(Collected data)
============================================================

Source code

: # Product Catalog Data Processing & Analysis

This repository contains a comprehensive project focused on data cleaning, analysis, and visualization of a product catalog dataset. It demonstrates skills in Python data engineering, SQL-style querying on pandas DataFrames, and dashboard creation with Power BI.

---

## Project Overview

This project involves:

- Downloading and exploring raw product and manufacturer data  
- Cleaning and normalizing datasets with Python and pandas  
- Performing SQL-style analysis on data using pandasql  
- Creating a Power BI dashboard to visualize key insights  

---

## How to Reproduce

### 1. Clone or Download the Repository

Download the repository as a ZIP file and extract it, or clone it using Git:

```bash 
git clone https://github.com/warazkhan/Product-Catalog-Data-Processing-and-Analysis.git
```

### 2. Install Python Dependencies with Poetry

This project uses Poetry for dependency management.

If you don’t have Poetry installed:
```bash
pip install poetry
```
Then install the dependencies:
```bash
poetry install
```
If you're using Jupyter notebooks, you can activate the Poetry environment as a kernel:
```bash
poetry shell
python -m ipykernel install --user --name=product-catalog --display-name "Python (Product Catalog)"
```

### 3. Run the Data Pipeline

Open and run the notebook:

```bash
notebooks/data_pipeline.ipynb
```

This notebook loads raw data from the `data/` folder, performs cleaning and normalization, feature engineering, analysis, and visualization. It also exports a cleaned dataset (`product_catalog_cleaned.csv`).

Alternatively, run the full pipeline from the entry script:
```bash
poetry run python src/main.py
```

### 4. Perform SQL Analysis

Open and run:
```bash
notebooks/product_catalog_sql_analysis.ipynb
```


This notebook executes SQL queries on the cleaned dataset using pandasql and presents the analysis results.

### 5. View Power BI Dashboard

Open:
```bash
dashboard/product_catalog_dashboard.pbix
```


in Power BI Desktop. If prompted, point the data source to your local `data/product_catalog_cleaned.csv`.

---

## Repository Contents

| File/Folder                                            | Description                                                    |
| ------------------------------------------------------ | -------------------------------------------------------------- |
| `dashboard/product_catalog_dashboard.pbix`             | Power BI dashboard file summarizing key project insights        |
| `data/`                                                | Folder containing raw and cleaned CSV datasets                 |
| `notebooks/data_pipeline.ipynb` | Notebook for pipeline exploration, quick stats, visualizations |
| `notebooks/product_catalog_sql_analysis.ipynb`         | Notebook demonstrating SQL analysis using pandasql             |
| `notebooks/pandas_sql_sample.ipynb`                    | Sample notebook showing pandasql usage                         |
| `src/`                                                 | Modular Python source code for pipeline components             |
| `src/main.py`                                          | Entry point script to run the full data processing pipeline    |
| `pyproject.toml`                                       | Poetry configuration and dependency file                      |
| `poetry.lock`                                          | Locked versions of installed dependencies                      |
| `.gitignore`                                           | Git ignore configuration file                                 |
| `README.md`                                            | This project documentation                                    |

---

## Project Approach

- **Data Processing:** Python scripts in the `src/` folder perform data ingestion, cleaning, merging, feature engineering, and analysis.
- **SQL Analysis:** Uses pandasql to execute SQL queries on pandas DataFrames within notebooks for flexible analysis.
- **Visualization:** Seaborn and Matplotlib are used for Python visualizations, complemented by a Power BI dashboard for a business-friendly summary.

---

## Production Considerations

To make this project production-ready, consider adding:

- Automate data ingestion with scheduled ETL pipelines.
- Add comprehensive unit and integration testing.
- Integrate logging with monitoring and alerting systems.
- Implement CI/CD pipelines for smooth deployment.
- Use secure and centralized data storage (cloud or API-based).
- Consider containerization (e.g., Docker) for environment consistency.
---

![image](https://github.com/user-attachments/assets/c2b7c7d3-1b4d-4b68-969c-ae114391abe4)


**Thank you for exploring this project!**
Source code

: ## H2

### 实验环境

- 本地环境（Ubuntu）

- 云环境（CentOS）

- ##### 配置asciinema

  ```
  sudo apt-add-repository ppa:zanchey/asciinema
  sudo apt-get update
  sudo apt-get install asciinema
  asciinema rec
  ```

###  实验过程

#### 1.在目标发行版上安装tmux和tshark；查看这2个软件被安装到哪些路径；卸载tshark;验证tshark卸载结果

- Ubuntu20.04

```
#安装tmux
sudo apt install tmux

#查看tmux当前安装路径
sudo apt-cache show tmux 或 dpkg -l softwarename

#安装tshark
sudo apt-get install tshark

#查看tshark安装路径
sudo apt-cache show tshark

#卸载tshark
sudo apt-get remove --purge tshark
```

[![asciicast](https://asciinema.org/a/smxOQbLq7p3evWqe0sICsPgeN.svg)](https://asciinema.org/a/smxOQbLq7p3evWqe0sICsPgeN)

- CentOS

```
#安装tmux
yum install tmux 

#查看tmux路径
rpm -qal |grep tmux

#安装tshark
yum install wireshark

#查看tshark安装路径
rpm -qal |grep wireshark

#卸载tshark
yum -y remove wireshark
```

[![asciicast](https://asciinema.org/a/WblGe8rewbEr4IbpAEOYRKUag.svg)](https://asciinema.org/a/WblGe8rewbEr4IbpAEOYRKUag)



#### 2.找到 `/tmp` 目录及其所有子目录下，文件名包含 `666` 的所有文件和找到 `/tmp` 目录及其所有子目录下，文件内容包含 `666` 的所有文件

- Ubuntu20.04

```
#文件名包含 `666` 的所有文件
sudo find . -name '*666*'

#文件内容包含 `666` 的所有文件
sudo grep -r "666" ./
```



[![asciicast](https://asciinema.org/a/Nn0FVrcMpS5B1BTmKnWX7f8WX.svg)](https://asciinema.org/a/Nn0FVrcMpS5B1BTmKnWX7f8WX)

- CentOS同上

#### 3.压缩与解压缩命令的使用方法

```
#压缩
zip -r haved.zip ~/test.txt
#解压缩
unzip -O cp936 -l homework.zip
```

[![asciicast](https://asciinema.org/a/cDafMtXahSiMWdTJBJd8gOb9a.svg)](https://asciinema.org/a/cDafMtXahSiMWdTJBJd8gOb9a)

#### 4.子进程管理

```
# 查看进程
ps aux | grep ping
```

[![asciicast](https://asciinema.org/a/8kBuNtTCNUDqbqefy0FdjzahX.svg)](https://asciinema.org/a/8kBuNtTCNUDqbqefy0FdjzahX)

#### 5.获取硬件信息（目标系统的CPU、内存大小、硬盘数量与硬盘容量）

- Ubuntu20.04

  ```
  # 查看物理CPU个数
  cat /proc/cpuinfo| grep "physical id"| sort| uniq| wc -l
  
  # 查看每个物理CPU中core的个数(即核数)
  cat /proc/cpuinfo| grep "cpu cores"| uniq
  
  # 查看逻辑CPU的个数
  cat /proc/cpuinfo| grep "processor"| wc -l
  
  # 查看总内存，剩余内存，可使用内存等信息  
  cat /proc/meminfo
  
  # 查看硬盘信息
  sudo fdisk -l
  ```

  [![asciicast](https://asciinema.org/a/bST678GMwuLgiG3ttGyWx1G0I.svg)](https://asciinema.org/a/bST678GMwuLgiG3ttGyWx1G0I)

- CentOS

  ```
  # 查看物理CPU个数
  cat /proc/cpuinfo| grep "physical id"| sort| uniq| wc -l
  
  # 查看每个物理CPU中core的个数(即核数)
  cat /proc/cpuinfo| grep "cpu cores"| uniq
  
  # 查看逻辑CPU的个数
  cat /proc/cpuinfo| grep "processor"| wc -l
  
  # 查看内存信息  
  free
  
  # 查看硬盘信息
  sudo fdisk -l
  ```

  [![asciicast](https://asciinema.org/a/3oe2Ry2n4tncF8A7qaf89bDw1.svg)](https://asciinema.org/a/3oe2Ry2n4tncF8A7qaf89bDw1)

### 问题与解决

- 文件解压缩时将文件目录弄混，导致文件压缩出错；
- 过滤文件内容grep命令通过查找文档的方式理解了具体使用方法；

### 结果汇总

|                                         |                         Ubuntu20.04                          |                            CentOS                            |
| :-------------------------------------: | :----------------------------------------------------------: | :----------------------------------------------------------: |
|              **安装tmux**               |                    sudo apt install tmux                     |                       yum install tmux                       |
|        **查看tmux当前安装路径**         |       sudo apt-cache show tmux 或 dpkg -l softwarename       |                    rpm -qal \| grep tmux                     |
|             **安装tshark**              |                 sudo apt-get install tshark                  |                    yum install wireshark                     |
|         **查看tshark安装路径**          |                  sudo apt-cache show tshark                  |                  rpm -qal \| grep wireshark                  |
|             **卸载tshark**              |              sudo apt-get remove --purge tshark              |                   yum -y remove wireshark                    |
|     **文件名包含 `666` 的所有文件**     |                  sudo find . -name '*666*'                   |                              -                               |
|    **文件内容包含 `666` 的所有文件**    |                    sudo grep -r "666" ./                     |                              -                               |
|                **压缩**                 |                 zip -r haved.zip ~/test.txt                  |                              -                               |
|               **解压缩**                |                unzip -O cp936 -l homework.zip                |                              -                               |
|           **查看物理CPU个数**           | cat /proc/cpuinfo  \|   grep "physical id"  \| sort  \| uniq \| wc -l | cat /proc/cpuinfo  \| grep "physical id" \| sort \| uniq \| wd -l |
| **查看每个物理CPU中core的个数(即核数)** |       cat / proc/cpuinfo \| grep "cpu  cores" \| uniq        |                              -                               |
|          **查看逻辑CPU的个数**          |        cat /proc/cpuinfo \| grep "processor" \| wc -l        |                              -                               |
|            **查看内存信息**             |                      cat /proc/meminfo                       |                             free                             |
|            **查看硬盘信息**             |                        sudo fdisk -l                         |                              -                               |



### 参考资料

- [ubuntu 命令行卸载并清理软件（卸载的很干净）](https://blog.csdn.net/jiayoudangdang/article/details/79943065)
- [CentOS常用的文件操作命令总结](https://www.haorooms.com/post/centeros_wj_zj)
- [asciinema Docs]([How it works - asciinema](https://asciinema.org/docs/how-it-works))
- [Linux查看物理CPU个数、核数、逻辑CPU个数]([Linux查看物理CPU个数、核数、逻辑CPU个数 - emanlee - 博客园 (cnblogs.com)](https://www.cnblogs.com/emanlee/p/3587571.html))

============================================================

● Your objective
The word "文件内容包含" may occur in lines of the data above; say how many lines hold it, giving only the number.

● Written response
3